=== Begin Enclosure ===

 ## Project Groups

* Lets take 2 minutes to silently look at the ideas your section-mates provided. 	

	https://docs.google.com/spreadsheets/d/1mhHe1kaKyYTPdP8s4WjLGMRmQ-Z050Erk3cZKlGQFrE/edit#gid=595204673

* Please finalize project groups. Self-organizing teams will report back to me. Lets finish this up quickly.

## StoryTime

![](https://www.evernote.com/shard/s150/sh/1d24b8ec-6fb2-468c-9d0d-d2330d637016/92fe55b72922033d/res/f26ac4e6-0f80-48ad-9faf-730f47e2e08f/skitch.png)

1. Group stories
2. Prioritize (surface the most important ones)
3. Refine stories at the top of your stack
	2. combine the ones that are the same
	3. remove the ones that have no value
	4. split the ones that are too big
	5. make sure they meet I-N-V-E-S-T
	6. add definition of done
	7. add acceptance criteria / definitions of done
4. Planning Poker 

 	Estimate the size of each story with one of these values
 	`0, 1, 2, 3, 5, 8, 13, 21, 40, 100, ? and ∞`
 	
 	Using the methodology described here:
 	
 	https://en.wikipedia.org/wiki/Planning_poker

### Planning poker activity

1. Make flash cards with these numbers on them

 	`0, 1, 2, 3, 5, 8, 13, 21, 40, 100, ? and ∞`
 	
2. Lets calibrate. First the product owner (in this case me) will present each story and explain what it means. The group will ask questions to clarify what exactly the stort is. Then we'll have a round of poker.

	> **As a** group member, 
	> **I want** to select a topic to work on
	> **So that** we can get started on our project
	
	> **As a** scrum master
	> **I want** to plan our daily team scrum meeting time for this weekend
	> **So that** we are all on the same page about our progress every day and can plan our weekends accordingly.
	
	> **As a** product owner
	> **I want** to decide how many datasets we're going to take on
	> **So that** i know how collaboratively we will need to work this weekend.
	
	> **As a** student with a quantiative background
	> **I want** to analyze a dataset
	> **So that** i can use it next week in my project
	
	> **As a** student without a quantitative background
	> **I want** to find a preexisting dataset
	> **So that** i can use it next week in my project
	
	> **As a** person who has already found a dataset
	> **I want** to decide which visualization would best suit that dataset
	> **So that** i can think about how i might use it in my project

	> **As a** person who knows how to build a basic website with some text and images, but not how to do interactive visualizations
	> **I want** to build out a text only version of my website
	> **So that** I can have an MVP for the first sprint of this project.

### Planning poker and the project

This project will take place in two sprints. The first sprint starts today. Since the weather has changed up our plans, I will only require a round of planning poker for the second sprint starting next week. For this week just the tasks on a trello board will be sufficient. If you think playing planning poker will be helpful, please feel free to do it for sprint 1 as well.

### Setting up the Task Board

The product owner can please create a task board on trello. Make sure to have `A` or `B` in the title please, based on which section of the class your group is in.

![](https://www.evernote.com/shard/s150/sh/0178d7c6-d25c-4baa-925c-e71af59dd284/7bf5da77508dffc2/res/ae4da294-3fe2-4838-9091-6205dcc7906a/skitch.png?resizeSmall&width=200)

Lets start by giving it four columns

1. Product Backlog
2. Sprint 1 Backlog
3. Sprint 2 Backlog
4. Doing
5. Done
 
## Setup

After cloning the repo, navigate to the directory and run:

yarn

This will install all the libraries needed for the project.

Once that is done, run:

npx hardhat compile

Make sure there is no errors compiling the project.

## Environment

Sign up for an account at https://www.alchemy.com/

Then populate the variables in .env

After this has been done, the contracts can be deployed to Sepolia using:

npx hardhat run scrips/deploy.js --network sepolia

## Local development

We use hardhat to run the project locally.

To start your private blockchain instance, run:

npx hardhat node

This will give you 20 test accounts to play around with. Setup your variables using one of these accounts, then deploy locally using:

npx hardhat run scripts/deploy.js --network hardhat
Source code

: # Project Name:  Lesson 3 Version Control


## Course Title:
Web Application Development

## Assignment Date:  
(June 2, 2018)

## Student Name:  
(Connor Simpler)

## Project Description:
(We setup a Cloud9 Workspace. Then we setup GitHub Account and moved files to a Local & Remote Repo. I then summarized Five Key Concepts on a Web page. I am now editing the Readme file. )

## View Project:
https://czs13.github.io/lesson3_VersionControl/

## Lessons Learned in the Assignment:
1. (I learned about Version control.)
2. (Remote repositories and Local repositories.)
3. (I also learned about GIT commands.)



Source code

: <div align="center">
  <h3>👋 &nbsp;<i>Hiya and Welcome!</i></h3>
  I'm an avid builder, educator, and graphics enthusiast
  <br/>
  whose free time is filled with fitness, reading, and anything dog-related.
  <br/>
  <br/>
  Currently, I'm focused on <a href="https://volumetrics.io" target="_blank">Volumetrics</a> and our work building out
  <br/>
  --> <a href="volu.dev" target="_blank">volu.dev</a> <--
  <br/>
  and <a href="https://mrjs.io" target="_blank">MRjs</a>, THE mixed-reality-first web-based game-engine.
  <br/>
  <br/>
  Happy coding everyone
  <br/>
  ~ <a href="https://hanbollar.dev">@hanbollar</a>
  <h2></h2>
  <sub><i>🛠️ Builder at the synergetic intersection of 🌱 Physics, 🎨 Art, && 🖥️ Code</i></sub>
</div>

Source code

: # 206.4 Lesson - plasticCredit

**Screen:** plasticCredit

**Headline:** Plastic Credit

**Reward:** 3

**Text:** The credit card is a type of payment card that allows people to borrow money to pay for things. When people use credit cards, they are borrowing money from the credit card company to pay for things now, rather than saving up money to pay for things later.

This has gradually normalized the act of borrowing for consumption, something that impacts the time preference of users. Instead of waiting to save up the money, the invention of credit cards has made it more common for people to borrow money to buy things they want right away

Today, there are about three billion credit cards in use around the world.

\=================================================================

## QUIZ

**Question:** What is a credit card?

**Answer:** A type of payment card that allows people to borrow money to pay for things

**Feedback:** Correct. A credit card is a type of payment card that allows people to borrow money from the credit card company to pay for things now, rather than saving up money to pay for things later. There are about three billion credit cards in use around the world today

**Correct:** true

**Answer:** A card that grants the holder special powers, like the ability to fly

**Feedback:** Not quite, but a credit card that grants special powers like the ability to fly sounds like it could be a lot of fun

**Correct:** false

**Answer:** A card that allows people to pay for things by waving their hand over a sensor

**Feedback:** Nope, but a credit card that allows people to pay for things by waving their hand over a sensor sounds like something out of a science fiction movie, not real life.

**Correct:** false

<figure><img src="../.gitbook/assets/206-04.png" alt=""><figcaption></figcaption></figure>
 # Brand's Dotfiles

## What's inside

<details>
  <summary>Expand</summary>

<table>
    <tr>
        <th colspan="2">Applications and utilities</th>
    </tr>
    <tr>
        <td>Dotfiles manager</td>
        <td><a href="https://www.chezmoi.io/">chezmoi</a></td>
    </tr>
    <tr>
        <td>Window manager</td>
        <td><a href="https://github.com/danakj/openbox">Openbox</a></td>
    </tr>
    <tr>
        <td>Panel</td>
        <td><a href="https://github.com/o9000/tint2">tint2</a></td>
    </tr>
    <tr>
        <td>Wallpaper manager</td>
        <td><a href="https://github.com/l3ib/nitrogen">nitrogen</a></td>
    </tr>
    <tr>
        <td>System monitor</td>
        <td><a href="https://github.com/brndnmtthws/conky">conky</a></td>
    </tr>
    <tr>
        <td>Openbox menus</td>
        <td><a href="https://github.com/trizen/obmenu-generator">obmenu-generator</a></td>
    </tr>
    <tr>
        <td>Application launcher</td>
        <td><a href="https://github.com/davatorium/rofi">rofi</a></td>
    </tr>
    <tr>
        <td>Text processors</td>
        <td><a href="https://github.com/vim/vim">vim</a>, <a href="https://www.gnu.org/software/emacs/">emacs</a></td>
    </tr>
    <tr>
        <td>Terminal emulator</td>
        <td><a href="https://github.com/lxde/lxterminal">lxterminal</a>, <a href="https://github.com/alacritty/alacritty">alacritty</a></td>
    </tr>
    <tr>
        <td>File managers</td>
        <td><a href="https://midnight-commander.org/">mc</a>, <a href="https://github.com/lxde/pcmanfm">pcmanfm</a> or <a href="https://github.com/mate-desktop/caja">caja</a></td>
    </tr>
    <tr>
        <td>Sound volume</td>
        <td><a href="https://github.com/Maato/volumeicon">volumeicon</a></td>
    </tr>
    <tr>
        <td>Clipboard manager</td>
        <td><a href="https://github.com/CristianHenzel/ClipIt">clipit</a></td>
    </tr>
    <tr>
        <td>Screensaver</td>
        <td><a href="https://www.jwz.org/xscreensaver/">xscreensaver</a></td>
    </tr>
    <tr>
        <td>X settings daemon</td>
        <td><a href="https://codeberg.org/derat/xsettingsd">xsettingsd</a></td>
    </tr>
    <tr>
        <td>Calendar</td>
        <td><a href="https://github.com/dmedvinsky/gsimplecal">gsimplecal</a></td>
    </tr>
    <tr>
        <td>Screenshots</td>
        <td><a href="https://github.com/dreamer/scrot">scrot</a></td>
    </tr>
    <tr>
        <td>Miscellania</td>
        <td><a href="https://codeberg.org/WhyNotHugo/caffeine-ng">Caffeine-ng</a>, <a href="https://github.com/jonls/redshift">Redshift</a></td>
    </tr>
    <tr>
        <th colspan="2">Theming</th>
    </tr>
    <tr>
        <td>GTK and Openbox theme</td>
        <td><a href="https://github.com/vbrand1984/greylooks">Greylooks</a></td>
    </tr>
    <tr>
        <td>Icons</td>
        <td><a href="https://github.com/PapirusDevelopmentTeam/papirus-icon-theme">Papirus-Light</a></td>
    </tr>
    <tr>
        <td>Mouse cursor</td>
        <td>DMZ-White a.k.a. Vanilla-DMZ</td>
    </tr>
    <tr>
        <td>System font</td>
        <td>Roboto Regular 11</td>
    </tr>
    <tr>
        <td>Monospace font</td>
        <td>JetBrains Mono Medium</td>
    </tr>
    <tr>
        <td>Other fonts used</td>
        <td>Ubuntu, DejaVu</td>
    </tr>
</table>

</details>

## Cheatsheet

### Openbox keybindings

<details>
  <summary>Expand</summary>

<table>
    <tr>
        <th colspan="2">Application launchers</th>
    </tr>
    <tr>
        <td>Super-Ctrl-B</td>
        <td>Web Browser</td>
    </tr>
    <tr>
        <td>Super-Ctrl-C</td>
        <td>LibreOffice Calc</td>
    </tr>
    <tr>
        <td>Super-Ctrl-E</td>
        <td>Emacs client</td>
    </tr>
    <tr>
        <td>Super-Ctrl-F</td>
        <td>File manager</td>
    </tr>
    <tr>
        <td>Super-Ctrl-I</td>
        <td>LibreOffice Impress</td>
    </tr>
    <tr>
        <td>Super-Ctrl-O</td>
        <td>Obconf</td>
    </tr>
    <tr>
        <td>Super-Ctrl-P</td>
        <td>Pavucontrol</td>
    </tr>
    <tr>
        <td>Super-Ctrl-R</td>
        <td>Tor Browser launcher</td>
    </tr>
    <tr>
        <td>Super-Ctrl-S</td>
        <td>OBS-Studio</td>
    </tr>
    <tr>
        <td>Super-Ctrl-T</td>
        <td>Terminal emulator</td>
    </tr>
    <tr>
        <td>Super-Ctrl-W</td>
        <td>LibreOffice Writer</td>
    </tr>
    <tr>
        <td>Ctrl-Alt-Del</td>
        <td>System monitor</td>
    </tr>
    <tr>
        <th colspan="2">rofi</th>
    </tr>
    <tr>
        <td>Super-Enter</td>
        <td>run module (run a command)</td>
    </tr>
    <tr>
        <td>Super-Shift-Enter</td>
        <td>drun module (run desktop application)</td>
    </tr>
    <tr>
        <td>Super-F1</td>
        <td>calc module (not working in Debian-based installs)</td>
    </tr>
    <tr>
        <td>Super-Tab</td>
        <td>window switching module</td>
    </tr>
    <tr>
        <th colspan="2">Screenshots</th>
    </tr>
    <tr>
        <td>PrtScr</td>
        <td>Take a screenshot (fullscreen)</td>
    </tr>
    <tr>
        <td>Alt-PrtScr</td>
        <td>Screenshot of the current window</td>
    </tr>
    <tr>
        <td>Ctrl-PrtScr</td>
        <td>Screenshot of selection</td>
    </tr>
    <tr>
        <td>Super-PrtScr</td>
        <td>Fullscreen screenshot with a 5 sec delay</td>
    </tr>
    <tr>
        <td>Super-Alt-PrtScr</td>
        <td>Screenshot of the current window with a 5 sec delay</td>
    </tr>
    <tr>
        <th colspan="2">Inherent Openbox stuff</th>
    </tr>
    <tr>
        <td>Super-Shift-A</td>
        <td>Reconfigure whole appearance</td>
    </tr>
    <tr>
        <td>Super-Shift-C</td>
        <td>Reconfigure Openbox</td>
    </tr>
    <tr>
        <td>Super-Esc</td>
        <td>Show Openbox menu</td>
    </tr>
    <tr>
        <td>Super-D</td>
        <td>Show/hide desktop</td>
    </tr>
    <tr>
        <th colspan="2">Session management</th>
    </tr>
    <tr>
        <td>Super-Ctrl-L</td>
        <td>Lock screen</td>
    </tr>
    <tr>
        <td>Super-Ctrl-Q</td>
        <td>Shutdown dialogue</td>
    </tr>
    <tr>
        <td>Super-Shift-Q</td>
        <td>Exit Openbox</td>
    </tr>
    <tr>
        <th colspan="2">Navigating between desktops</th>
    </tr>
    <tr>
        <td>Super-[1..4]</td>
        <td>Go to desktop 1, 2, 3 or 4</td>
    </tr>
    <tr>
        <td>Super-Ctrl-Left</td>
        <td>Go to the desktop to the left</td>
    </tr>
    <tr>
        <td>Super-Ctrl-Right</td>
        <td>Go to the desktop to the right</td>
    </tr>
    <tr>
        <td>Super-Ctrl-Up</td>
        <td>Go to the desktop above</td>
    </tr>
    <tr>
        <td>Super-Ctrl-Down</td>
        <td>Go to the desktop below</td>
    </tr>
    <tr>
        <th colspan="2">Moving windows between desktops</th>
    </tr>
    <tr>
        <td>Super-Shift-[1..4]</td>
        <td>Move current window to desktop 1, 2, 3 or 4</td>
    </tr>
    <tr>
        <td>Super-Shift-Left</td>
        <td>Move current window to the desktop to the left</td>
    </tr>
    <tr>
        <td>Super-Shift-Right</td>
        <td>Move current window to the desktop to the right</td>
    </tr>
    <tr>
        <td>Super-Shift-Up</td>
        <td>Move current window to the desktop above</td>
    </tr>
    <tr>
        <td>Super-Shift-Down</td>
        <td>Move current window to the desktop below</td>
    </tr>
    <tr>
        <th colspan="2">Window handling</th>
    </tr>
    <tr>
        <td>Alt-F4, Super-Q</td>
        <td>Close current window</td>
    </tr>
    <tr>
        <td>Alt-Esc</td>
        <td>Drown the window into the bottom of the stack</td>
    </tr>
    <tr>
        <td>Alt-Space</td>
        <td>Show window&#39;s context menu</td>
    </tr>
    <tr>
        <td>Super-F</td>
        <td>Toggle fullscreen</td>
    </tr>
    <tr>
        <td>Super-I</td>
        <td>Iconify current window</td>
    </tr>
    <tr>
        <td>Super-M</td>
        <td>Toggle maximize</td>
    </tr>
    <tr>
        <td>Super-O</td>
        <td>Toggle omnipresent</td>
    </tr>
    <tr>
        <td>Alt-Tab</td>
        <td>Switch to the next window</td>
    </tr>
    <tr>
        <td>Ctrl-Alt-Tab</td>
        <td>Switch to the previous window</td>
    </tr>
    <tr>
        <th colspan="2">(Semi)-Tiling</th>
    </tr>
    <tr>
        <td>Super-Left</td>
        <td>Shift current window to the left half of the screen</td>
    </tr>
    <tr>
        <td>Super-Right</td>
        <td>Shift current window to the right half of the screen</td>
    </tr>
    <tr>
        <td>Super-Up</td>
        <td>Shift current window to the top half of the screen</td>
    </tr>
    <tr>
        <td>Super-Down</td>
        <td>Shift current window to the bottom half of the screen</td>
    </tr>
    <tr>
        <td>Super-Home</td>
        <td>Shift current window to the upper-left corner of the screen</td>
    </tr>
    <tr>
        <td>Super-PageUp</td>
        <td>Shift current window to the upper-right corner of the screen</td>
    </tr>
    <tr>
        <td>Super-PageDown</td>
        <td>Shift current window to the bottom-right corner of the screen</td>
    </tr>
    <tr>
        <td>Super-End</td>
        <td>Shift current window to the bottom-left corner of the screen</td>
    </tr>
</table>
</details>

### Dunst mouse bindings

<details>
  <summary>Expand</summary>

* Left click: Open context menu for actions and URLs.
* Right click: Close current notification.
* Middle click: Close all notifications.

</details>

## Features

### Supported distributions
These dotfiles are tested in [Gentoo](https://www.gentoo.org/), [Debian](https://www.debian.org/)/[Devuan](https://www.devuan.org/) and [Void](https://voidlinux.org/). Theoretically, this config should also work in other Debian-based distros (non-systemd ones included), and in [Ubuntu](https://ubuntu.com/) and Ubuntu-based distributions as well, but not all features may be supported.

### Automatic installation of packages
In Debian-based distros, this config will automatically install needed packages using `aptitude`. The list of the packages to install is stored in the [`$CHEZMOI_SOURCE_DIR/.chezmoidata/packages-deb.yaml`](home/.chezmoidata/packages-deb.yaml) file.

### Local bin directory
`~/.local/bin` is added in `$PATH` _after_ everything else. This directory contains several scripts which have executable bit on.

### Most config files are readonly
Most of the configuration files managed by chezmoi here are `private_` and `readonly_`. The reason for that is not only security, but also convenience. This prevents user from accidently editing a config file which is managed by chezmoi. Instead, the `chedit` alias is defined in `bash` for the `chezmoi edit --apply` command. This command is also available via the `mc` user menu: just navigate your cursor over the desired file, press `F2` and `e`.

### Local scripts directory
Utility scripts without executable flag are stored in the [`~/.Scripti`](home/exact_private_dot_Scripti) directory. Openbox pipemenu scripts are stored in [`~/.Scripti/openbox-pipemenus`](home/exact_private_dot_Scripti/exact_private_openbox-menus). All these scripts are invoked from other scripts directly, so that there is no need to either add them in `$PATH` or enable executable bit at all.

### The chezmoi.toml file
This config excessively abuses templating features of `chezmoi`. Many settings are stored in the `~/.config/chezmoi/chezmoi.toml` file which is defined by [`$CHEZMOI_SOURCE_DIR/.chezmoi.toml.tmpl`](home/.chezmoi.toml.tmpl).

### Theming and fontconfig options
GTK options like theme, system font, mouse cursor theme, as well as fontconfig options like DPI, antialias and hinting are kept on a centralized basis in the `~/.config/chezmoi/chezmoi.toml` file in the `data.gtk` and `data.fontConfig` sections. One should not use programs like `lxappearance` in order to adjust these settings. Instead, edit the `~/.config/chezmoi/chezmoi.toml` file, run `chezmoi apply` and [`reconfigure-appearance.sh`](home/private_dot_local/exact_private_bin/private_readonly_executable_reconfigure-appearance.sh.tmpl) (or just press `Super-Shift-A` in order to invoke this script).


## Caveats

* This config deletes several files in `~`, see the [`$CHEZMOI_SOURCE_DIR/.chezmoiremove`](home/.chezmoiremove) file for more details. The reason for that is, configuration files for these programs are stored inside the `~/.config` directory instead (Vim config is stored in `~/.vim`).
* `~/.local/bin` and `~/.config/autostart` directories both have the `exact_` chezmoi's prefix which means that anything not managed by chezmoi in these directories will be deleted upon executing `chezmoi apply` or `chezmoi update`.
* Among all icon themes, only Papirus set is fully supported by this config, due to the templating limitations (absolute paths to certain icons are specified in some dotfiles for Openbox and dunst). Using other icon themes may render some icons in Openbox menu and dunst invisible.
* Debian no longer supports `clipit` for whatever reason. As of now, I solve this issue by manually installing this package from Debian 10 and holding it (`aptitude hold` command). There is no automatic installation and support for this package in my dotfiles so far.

=== End Enclosure ===

**WHAT IS NEEDED:** Search the data for "Debian". Copy every matching line.

**WRITTEN SOLUTION:**
        <td>calc module (not working in Debian-based installs)</td>
These dotfiles are tested in [Gentoo](https://www.gentoo.org/), [Debian](https://www.debian.org/)/[Devuan](https://www.devuan.org/) and [Void](https://voidlinux.org/). Theoretically, this config should also work in other Debian-based distros (non-systemd ones included), and in [Ubuntu](https://ubuntu.com/) and Ubuntu-based distributions as well, but not all features may be supported.
In Debian-based distros, this config will automatically install needed packages using `aptitude`. The list of the packages to install is stored in the [`$CHEZMOI_SOURCE_DIR/.chezmoidata/packages-deb.yaml`](home/.chezmoidata/packages-deb.yaml) file.
* Debian no longer supports `clipit` for whatever reason. As of now, I solve this issue by manually installing this package from Debian 10 and holding it (`aptitude hold` command). There is no automatic installation and support for this package in my dotfiles so far.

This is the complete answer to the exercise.